Record excerpts section start

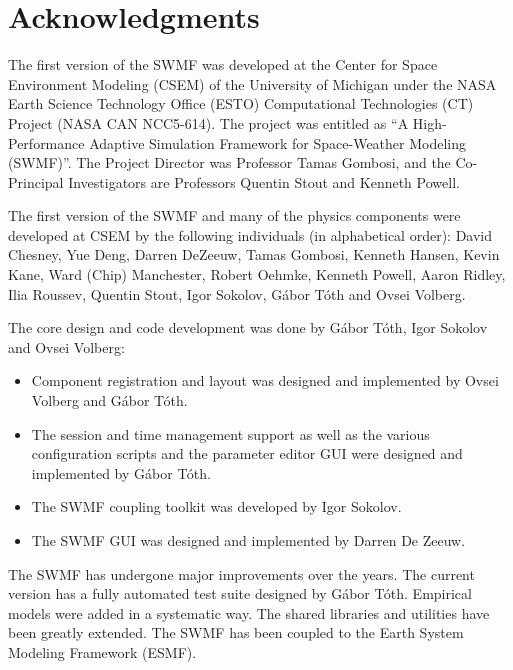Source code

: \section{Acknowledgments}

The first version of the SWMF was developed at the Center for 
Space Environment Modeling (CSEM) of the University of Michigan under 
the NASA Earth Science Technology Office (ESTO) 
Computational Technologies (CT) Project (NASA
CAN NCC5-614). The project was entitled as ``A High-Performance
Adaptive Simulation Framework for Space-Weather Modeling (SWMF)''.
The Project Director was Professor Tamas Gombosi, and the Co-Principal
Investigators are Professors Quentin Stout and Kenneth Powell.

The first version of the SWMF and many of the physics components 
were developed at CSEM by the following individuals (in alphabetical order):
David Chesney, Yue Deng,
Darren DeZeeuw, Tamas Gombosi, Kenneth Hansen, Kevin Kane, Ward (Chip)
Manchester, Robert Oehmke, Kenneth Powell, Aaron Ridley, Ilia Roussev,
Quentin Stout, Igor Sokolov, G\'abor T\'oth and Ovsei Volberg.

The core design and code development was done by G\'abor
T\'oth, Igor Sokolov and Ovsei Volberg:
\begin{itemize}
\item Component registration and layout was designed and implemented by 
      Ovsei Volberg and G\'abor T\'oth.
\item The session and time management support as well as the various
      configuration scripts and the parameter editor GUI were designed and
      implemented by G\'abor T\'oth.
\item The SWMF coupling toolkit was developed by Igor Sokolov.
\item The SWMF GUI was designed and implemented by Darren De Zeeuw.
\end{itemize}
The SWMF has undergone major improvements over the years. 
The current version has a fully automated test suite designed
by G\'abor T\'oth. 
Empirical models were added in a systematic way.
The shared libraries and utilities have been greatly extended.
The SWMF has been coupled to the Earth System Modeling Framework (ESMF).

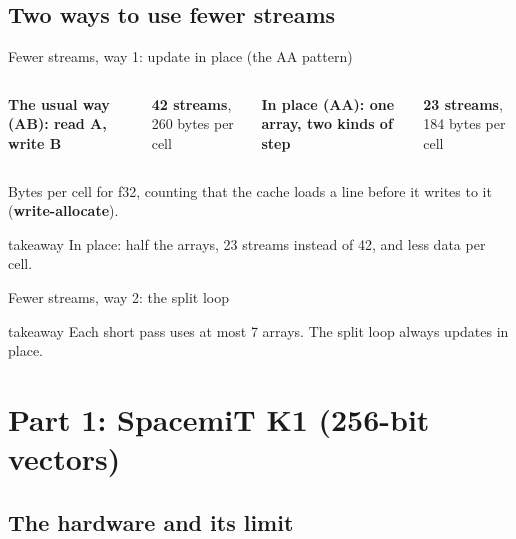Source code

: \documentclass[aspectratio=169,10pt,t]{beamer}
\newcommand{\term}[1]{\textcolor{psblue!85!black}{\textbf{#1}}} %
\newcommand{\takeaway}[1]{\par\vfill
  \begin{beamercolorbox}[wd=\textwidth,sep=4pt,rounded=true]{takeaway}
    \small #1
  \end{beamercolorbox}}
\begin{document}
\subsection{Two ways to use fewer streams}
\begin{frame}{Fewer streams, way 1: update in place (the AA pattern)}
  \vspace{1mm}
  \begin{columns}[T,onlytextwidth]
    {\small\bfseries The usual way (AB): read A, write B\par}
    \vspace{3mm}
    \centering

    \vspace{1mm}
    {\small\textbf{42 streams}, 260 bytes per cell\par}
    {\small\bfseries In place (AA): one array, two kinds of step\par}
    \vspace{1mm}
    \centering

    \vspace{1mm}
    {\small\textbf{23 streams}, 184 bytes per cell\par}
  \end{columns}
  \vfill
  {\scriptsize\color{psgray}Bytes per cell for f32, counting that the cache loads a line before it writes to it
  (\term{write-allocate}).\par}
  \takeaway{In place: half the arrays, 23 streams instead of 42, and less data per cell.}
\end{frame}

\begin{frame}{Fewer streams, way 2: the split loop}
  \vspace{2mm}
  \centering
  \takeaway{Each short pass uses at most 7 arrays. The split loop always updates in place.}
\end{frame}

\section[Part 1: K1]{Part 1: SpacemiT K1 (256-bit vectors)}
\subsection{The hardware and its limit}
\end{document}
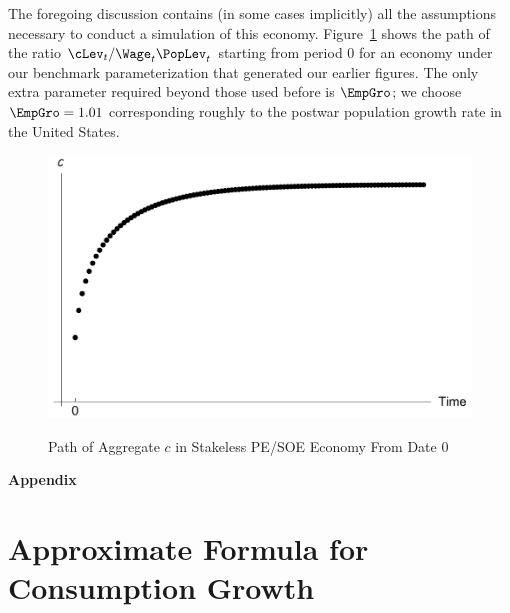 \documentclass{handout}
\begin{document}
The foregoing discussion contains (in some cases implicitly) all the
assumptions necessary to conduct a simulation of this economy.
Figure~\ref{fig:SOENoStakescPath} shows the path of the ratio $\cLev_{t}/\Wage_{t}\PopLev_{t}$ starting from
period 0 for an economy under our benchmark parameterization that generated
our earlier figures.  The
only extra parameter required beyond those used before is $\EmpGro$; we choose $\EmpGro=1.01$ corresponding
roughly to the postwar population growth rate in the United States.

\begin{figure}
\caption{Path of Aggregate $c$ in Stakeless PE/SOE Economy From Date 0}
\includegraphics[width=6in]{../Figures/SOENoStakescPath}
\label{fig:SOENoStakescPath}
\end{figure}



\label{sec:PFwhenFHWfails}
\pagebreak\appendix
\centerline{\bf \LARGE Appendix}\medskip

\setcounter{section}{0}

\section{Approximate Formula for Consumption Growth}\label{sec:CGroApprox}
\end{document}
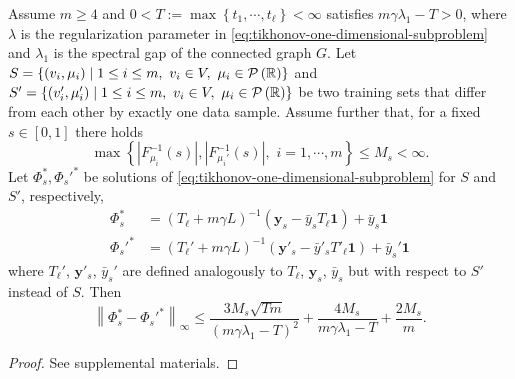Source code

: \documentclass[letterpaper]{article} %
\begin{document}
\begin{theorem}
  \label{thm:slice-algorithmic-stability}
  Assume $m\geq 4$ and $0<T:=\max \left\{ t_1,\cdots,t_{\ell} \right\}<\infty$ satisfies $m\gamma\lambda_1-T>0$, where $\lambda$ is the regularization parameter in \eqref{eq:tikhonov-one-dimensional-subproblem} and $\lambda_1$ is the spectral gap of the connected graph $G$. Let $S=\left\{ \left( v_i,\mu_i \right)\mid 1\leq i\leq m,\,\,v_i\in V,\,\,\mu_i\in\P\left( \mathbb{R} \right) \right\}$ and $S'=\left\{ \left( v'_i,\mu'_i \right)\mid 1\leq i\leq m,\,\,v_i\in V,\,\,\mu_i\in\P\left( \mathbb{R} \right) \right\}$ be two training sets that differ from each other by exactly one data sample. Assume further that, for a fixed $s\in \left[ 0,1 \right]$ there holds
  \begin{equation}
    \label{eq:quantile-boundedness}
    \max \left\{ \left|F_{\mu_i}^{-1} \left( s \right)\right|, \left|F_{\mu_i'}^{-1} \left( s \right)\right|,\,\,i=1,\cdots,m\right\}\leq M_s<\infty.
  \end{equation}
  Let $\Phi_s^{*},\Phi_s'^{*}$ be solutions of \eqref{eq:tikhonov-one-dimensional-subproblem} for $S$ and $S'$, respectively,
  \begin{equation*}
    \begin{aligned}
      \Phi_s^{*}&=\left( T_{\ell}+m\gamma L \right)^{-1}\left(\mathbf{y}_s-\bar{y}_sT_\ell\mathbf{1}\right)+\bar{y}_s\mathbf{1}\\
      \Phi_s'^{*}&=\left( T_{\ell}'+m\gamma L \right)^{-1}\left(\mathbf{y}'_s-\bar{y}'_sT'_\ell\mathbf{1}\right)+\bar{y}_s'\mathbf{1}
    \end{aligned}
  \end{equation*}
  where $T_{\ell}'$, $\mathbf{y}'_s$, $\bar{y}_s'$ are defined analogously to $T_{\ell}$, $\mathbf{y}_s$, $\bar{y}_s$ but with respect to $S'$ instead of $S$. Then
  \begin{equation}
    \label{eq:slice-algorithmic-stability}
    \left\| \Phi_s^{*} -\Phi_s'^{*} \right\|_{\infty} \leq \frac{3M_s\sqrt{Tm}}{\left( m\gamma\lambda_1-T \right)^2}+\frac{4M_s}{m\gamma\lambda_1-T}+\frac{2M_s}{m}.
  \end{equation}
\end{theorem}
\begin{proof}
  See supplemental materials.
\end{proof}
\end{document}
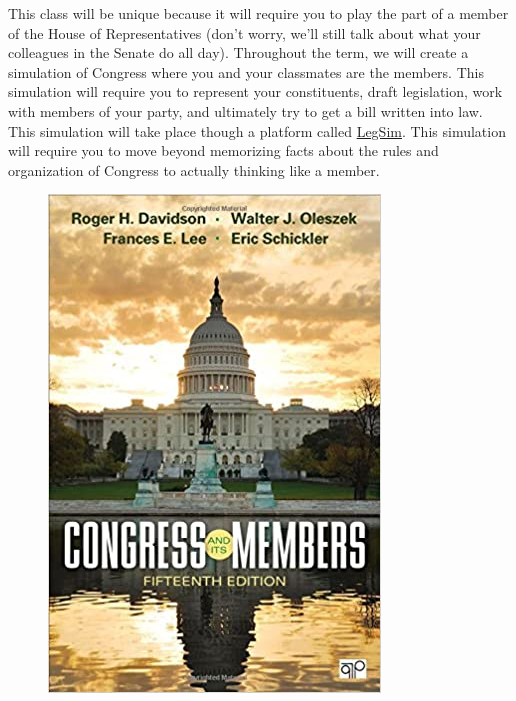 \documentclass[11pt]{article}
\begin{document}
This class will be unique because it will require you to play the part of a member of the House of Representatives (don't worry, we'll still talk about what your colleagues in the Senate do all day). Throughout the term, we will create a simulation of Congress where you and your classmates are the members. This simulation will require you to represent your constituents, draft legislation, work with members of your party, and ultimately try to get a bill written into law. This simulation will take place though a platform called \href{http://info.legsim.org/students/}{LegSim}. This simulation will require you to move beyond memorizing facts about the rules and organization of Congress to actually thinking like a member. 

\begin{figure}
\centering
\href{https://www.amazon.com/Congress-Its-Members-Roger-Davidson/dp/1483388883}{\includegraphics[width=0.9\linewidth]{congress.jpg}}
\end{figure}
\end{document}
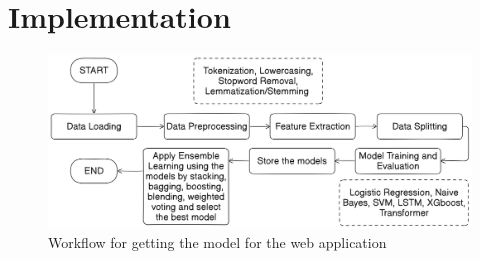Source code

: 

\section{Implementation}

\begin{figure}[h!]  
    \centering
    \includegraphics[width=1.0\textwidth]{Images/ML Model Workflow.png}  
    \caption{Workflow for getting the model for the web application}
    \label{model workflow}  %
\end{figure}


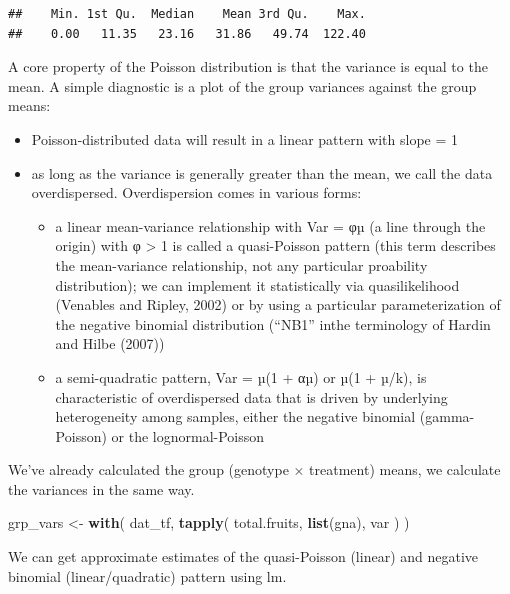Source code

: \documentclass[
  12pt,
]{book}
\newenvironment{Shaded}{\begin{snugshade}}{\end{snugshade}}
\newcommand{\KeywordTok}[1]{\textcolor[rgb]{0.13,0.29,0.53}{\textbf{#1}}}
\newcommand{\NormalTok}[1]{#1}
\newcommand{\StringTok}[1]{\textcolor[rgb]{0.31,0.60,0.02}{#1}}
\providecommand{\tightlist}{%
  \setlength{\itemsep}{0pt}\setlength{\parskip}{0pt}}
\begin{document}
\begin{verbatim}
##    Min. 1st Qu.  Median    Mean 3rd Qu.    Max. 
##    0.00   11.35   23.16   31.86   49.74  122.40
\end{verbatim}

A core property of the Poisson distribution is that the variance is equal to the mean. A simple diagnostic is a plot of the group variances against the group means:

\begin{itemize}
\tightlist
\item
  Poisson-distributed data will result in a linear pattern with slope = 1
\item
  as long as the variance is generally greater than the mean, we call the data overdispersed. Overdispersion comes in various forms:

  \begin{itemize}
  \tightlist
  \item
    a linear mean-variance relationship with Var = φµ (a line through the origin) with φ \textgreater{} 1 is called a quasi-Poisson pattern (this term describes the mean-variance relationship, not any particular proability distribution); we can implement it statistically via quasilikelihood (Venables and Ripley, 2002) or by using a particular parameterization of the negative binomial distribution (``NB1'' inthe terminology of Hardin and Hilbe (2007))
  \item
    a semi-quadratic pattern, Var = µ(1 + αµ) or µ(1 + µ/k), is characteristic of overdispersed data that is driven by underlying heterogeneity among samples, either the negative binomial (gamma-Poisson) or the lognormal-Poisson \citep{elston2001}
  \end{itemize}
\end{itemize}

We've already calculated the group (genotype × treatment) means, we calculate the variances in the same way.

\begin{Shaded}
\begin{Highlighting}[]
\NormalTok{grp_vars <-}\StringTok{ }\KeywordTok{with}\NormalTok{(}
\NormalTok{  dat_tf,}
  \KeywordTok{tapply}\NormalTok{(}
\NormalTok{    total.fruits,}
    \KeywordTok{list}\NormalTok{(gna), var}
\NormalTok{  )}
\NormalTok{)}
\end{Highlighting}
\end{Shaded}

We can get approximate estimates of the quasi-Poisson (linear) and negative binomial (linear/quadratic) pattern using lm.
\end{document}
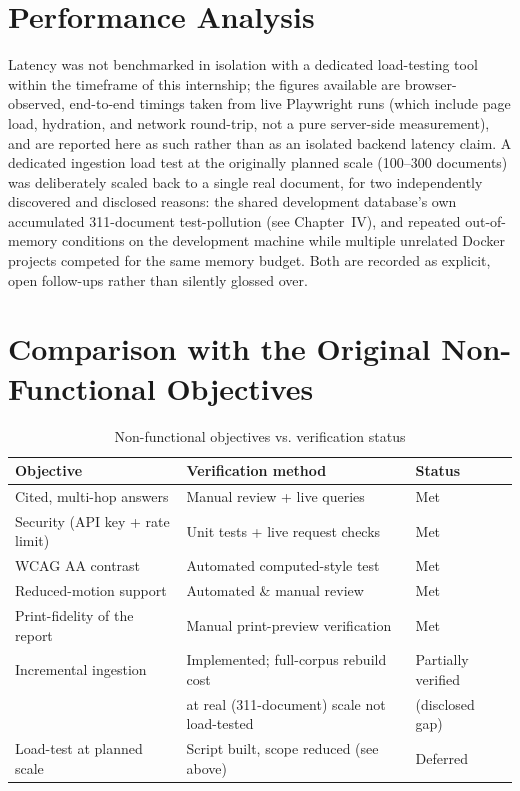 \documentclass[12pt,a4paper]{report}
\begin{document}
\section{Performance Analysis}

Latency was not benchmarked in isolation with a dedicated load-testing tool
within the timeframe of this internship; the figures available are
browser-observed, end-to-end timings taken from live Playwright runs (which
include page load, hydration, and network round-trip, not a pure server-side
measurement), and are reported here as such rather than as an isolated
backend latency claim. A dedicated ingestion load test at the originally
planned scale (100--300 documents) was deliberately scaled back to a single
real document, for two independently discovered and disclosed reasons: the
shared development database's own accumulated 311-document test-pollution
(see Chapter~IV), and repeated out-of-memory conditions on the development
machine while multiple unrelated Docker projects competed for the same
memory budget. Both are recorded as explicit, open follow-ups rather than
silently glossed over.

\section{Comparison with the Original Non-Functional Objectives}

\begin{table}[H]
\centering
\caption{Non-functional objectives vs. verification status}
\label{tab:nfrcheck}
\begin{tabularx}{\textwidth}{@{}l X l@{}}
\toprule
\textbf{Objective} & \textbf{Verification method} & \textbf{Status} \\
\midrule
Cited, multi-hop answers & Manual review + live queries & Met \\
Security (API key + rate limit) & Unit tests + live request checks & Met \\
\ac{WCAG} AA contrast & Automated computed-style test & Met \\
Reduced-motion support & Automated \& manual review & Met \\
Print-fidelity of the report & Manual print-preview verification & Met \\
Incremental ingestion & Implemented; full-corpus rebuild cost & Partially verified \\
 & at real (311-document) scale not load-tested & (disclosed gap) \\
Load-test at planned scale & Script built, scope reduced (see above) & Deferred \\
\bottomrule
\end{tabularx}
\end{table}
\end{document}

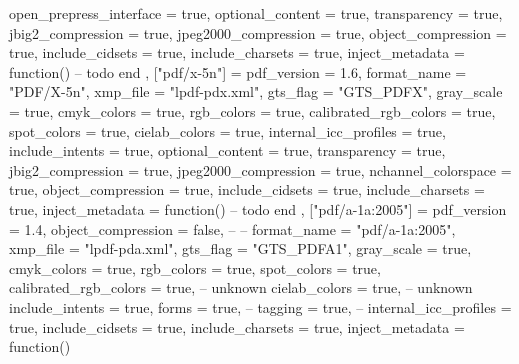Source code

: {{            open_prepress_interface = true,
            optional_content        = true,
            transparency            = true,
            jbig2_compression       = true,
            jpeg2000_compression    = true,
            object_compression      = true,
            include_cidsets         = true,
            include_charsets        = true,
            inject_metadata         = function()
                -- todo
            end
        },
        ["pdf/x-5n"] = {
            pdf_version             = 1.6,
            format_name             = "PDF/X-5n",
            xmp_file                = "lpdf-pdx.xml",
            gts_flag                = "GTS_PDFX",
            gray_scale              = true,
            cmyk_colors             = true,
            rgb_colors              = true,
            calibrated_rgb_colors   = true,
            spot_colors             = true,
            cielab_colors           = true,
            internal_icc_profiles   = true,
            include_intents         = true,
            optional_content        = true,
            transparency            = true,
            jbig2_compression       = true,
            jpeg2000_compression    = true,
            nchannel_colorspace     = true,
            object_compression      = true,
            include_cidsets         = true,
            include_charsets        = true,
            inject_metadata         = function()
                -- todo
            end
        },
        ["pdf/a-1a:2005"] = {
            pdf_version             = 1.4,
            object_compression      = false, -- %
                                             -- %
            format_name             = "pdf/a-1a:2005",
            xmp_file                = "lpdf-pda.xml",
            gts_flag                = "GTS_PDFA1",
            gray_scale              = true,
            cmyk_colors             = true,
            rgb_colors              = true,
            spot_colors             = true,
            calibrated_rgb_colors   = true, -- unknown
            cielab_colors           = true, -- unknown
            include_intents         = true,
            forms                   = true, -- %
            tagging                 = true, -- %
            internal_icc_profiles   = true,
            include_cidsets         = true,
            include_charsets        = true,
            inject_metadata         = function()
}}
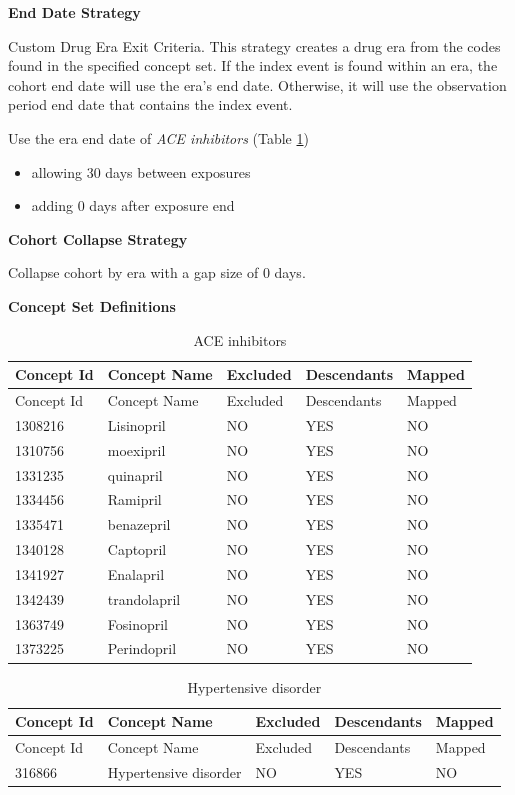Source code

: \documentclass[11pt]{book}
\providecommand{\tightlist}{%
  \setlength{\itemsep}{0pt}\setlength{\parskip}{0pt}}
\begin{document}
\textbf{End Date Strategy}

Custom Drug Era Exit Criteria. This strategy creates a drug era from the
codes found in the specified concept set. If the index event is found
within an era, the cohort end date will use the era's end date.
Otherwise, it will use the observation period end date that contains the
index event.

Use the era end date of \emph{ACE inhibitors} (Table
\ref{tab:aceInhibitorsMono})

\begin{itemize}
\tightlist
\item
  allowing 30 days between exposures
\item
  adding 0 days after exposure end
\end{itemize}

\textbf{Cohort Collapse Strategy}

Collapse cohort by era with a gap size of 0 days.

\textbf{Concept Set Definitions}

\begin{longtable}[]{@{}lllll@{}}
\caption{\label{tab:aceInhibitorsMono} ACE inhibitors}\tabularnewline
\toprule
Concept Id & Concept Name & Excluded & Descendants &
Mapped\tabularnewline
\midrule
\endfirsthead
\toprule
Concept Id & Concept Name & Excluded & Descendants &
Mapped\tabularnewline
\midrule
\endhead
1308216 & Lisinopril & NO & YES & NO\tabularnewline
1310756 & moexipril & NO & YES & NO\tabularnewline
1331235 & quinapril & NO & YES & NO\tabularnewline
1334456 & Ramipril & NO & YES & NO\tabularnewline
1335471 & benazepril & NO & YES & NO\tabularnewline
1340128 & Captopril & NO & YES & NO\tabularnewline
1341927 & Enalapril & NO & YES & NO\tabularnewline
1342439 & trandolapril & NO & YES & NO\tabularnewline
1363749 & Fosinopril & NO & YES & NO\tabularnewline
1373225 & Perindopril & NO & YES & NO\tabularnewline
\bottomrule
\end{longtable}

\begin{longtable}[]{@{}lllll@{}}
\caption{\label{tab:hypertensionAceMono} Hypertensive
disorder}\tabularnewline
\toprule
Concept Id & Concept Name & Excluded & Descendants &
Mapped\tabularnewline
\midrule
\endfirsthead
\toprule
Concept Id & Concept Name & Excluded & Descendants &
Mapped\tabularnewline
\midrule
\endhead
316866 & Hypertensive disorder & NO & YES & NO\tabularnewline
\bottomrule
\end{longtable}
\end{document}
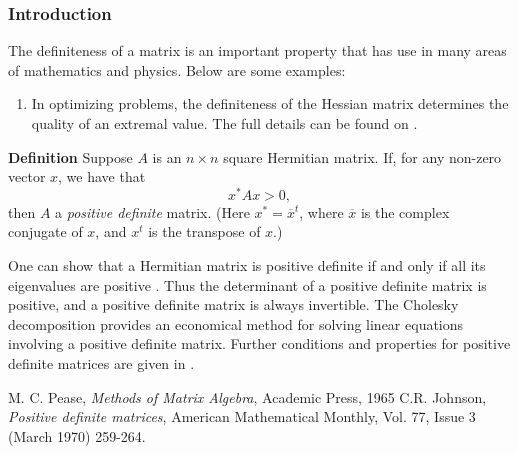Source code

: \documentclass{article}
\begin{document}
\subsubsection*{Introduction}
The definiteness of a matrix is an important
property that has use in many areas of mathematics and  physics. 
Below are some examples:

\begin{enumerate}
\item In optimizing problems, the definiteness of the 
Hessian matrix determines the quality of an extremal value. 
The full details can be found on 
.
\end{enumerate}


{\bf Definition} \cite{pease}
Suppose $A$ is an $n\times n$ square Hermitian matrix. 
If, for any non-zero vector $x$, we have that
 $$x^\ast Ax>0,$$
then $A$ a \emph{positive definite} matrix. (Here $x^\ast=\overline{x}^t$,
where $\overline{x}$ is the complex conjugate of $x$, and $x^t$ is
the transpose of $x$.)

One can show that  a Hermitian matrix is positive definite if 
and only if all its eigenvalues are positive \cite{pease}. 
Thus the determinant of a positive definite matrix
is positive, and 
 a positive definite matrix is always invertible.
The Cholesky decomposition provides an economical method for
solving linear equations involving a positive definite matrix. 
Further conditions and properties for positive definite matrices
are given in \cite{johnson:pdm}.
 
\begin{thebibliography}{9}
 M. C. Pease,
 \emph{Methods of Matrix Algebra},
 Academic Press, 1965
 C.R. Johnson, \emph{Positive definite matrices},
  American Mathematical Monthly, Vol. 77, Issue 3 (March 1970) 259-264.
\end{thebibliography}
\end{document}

Record excerpts section end

■ Your assignment ■
List all lines from the entries that include the word "Tamas".

■ Written solution ■
The Project Director was Professor Tamas Gombosi, and the Co-Principal
Darren DeZeeuw, Tamas Gombosi, Kenneth Hansen, Kevin Kane, Ward (Chip)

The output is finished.